Sentiva la testa pesante, quasi come fosse un fardello eccessivo per il resto del suo corpo, e le sembrava di dondolare nell'aria fredda di quella stanzetta. Il dondolio della sedia di sua madre era l'unico rumore che riempiva quella stanza, un rumore sempre più forte, un rumore che sembrava avere la forza di trapanarle il cervello.

Poi delle voci. C'era sempre sua madre, c'era sempre quella dannata stanza, ma sembrava tutto più lontano. Le voci invece si avvicinavano.

Erano voci che Eirlys sapeva di conoscere ma che non era in grado di distinguere. Voci arrabbiate, voci sempre più pericolosamente vicine. Poi capì e la stanza scomparve.

<< Non dovete avvicinarvi a lei!>> era una delle voci del suo sogno e lei la riconosceva perfettamente.

Eirlys socchiuse le palpebre e la prima cosa che avvertì distintamente fu un lacerante dolore al basso ventre che si diffuse lungo le gambe e il petto. Trattenne il fiato per non urlare mentre l'onda di sofferenza le mozzava il respiro ma, per fortuna, si trattò solo di un attimo e la giovane riprese a respirare in maniera regolare.

Si girò su un fianco, incapace ancora di alzarsi seduta, e si rese conto di essere nel suo letto, nella sua stanza, e di indossare una camicia da notte che profumava di erba bagnata. La testa le doleva terribilmente, così come ogni altra singola parte del suo corpo, e si sentiva terribilmente indolenzita.

<< Non potete impedirmi di vederla!>> ancora una voce, una diversa, e anche questa Eirlys era perfettamente consapevole di conoscerla.

Le voci provenivano da fuori l'uscio di quella stanza, filtravano attraverso la porta chiusa e giungevano fino a lei stesa in quel letto.
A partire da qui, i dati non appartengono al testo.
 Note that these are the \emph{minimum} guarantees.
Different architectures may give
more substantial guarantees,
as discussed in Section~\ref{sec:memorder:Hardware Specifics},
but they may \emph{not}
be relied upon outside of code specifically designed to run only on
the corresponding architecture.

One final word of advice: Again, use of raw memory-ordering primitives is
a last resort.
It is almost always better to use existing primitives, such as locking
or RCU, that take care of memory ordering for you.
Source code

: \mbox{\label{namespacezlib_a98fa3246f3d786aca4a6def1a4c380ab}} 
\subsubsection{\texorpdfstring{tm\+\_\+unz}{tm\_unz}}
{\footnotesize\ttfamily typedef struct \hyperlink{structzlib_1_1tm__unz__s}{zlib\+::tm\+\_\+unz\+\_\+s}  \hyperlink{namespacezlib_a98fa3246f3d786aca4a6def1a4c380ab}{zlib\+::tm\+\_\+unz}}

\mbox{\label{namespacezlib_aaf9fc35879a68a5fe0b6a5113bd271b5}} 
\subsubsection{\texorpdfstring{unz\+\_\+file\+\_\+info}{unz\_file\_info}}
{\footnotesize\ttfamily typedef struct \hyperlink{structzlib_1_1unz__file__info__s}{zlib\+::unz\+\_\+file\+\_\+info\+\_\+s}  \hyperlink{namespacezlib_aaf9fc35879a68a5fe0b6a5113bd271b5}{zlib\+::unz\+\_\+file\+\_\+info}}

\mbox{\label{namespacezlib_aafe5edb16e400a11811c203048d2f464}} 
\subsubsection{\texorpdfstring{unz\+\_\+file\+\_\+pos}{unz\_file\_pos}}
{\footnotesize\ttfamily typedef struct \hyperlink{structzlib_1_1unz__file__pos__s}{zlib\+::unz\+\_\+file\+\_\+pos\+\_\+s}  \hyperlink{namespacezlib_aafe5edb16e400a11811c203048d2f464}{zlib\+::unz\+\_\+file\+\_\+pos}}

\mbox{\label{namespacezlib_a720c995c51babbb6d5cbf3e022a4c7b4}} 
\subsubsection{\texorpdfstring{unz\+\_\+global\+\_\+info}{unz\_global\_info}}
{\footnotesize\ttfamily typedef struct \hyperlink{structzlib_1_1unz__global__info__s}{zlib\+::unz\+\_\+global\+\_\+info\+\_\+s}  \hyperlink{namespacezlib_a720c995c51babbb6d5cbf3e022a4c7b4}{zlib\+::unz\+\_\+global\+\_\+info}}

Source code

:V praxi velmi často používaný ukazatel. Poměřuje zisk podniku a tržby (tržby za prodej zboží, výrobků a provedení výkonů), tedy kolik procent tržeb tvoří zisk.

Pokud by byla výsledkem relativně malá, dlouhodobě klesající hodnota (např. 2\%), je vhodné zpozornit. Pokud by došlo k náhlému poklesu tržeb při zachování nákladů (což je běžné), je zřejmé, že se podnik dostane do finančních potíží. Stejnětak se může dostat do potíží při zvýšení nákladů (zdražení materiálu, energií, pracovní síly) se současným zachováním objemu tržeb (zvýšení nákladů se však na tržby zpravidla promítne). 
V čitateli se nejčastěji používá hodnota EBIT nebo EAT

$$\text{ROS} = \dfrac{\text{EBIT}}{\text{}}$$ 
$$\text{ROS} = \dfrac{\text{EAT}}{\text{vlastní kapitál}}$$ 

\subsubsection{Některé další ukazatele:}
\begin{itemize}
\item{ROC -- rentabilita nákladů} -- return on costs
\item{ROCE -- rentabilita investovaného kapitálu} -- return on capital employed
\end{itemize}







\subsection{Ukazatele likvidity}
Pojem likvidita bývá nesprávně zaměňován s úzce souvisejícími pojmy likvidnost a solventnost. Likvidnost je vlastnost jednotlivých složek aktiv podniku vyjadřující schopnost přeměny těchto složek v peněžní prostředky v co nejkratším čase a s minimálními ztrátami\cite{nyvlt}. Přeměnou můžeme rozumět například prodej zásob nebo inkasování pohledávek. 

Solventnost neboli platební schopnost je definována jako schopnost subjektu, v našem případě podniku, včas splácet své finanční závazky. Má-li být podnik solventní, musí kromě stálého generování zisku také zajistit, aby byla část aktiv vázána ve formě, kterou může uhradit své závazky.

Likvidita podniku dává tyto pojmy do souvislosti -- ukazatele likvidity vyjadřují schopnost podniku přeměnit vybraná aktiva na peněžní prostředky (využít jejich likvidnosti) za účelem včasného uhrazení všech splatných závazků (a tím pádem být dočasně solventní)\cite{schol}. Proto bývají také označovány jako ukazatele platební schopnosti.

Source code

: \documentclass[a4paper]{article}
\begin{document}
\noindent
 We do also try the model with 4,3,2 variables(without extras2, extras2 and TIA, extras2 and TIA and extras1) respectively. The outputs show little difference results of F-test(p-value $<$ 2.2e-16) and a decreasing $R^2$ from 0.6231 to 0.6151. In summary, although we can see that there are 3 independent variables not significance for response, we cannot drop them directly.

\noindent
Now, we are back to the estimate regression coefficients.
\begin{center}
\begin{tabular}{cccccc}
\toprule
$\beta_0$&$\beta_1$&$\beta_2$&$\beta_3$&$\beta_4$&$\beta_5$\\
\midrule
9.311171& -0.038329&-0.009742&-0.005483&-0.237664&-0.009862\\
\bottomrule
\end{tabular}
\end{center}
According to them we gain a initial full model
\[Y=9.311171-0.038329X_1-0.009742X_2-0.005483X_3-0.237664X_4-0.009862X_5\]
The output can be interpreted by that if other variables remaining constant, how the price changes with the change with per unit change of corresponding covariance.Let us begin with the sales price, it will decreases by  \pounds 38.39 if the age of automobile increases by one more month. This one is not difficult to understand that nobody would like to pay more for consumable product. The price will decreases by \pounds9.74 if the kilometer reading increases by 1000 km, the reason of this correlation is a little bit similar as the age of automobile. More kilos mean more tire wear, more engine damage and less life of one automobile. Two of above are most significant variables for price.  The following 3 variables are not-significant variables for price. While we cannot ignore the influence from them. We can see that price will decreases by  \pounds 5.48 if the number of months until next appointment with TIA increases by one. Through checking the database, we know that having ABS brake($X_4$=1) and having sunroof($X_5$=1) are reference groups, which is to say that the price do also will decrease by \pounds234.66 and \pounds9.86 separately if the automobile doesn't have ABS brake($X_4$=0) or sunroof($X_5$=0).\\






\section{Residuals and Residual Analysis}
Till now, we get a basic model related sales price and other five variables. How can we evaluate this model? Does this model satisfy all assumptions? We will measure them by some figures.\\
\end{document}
Che cosa era successo? Perché era stesa in quel letto? Eirlys si sentiva disorientata, scoprì anche di essere affamata e di avere la gola secca.

Lentamente cercò di tirarsi seduta, combattendo contro il dolore che comportava ogni piccolo movimento, e versò in un piccolo boccale la birra calda contenuta in una caraffa vicino al suo letto. Bevve a piccoli sorsi, grata al liquido che sembrava lenire il dolore alla gola, e pian piano cominciò a ricordare.